Proposal commented on: ERCB Bulletin 2010 – 42, Invitation for Feedback on Draft Legislative Amendments for Removing Industrial Development Permits for Energy Resource Use
Yes. That’s right. In Bulletin 2010-42 issued on December 2, 2010 the ERCB announced that it is “proposing to remove industrial development permits (IDP) legislation from its mandate”. If that wasn’t clear enough the Bulletin goes on to state that “The ERCB is proposing to repeal Sections 28 to 31 of the CCA, [Coal Conservation Act, RSA 2000, c. C-17], Section 43 of the OGCA, [Oil and Gas Conservation Act, RSA 2000, c. O- 6] and Section 12 of the OSCA [Oil Sands Conservation Act, RSA 2000, c. O- 7]. The ERCB is also proposing to modify the definitions of a “processing plant” and “oil sands products” under the OSCA to provide greater clarity as to what types of facilities would fall under the ERCB’s jurisdiction.”
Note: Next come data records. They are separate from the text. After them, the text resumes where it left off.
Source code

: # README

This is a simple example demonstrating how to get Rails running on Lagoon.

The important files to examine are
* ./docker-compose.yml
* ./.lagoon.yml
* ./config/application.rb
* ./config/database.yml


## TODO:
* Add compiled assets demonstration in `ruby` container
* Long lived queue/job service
There’s nothing here about the ERCB recommending to the Department of Energy or to the cabinet that the government of the day consider introducing amendments in the legislature to these three statutes. But that of course is the procedure that will have to be followed, unless I have just missed a change to the law making rules in the province so that they now read (at least in the case of energy statutes) that such laws are now made “by and with the advice and consent of the ERCB”. But that would require a constitutional amendment so I don’t think that they slipped that one by me.
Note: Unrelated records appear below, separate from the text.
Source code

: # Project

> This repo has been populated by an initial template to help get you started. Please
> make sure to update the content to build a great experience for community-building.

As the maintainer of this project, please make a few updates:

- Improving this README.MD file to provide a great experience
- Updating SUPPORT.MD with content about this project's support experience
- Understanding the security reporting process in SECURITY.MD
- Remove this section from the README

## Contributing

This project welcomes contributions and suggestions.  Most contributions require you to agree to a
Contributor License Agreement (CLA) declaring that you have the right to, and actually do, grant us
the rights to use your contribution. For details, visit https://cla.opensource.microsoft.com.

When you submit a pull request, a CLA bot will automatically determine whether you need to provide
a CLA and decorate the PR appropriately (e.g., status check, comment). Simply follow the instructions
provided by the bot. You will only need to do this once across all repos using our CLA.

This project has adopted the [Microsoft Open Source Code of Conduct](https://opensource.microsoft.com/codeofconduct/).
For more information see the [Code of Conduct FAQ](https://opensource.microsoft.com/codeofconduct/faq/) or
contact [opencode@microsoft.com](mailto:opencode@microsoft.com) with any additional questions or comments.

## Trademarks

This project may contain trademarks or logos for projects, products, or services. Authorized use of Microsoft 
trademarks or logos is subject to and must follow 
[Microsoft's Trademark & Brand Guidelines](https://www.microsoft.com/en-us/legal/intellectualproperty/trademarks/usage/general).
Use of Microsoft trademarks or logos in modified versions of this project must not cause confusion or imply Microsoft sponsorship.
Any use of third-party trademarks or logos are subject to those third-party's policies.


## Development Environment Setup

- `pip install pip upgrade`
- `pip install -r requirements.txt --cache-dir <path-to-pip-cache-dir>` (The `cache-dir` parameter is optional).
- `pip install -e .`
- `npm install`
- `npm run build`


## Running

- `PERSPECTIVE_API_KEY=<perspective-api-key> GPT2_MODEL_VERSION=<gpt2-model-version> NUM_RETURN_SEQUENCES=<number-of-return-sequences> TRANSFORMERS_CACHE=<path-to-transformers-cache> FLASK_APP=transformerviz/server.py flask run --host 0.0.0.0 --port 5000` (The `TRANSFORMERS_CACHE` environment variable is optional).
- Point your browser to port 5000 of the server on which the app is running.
Does any of this matter? Am I elevating form over substance? Is this just a rant? I don’t think so. The ERCB is a creature of statute. It may be “arms length” from government in the sense that the government and the Minister of Energy cannot tell the Board how to decide a particular application (which is perhaps why the province wants to control decision-making in relation to CCS projects more directly, a matter I commented on in my blog on Bill 24) but ultimately the mandate of the Board is set by legislation and the Board does not control the content of its own legislation. It can interpret it, and it can make regulations; and sometimes there is room for argument about whether a matter should be dealt with by a change to the legislation effected by the legislature or by the Board through regulation: see Giant Grosmont Petroleums Ltd. v. Gulf Canada Resources Ltd., 2001 ABCA 174. But none of this justifies the un-democratic, anti-rule of law claim that the Board is considering repealing part of its mandate.
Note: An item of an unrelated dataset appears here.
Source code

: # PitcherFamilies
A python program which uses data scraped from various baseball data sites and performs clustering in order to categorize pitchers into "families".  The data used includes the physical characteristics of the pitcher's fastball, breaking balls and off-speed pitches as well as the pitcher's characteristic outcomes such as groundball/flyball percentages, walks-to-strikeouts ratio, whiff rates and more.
And now for the substance. Is this a good idea? Should the province amend the OGCA, the OSCA and the CCA to de-regulate the use of energy by industrial and manufacturing facilities in the province? There is, no doubt, much to be said for such a move. We typically subject industry to regulation where there is a market failure and there is no evidence of market failure here, at least as the problem is framed by the legislature. But if we think of the market failure as the failure of the market to take account of the costs associated with carbon emissions then we might have the basis for a regulatory approach which would scrutinize such applications from that perspective. In such a case the Board would be charged with asking questions such as: what alternative non-carbon fuel sources have been considered; is the applicant adopting best practices in relation to attaining high levels of energy efficiency; where there are carbon dioxide emissions what measures does the applicant propose to capture those emissions or to offset those emissions? Similarly, we might also extend the purview of the Board’s review so as to have it scrutinize more closely proposals to use natural gas to create steam for in-situ oil sands operations. In short, given the post-Kyoto, post-Copenhagen and shortly to be post-Cancun world in which we live, a world in which the externalities associated with emissions from burning carbon-based fuels are coming under closer rather than laxer international regulatory scrutiny, this is hardly the time to be removing a level of domestic regulatory scrutiny. Perhaps instead we should be re-framing this scheme for reviewing industrial and manufacturing projects (and indeed large energy extraction projects such as in-situ operations) that consume carbon-based fuels so that the review focuses more directly on the greenhouse gas emissions associated with these applications rather than simply “(a) the efficient use without waste of the energy resource, and (b) the present and future availability of hydrocarbons in Alberta” (OGCA s.43(6)).